**THE PROBLEM:** Which lines of the records below contain the word "https"? Copy each of them out.

**RECORDED DATA:**
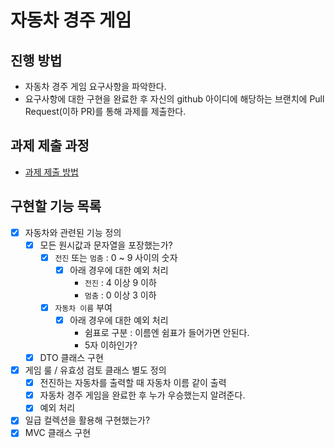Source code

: # 자동차 경주 게임
## 진행 방법
* 자동차 경주 게임 요구사항을 파악한다.
* 요구사항에 대한 구현을 완료한 후 자신의 github 아이디에 해당하는 브랜치에 Pull Request(이하 PR)를 통해 과제를 제출한다.

## 과제 제출 과정
* [과제 제출 방법](https://github.com/next-step/nextstep-docs/tree/master/precourse)

## 구현할 기능 목록
- [x] 자동차와 관련된 기능 정의
  - [x] 모든 원시값과 문자열을 포장했는가?
    - [x] `전진` 또는 `멈춤` : 0 ~ 9 사이의 숫자
      - [x] 아래 경우에 대한 예외 처리
        - `전진` : 4 이상 9 이하
        - `멈춤` : 0 이상 3 이하
    - [x] `자동차 이름` 부여
      - [x] 아래 경우에 대한 예외 처리
        - 쉼표로 구분 : 이름엔 쉼표가 들어가면 안된다.
        - 5자 이하인가?
  - [x] DTO 클래스 구현
- [x] 게임 룰 / 유효성 검토 클래스 별도 정의
  - [x] 전진하는 자동차를 출력할 때 자동차 이름 같이 출력
  - [x] 자동차 경주 게임을 완료한 후 누가 우승했는지 알려준다.
  - [x] 예외 처리
- [x] 일급 컬렉션을 활용해 구현했는가?
- [x] MVC 클래스 구현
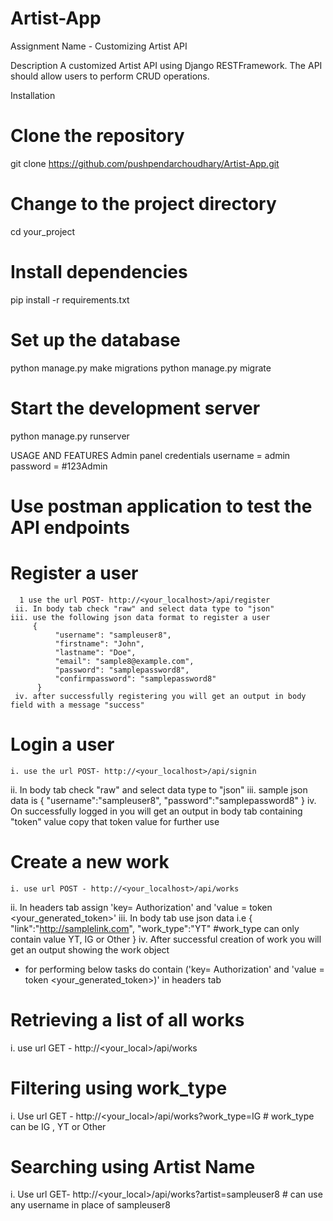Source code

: # Artist-App
Assignment Name - Customizing Artist API 

Description 
A customized Artist API using Django RESTFramework. The API should allow users to perform CRUD operations.

Installation 
# Clone the repository
git clone https://github.com/pushpendarchoudhary/Artist-App.git

# Change to the project directory
cd your_project

# Install dependencies
pip install -r requirements.txt

# Set up the database
python manage.py make migrations
python manage.py migrate

# Start the development server
python manage.py runserver

USAGE AND FEATURES 
Admin panel credentials
username = admin
password = #123Admin

# Use postman application to test the API endpoints 

# Register a user
      1 use the url POST- http://<your_localhost>/api/register
     ii. In body tab check "raw" and select data type to "json"
    iii. use the following json data format to register a user 
         {
              "username": "sampleuser8",
              "firstname": "John",
              "lastname": "Doe",
              "email": "sample8@example.com",
              "password": "samplepassword8",
              "confirmpassword": "samplepassword8"
          }
     iv. after successfully registering you will get an output in body field with a message "success"
# Login a user
    i. use the url POST- http://<your_localhost>/api/signin
   ii.  In body tab check "raw" and select data type to "json"
   iii. sample json data is
        {
           "username":"sampleuser8",
           "password":"samplepassword8"
         }
   iv. On successfully logged in you will get an output in body tab containing "token" value copy that token value for further use

# Create a new work
    i. use url POST - http://<your_localhost>/api/works
   ii. In headers tab assign 'key= Authorization' and 'value = token <your_generated_token>'
   iii. In body tab use json data i.e 
         {
            "link":"http://samplelink.com",
            "work_type":"YT"     #work_type can only contain value YT, IG or Other
         }
  iv. After successful creation of work you will get an output showing the work object


* for performing below tasks do contain  ('key= Authorization' and 'value = token <your_generated_token>)' in headers tab

  
# Retrieving a list of all works
   i. use url GET - http://<your_local>/api/works
# Filtering using work_type 
   i. Use url GET - http://<your_local>/api/works?work_type=IG   # work_type can be IG , YT or Other 
# Searching using Artist Name 
   i. Use url GET- http://<your_local>/api/works?artist=sampleuser8  # can use any username in place of sampleuser8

**YOUR SOLUTION:**
* [과제 제출 방법](https://github.com/next-step/nextstep-docs/tree/master/precourse)
git clone https://github.com/pushpendarchoudhary/Artist-App.git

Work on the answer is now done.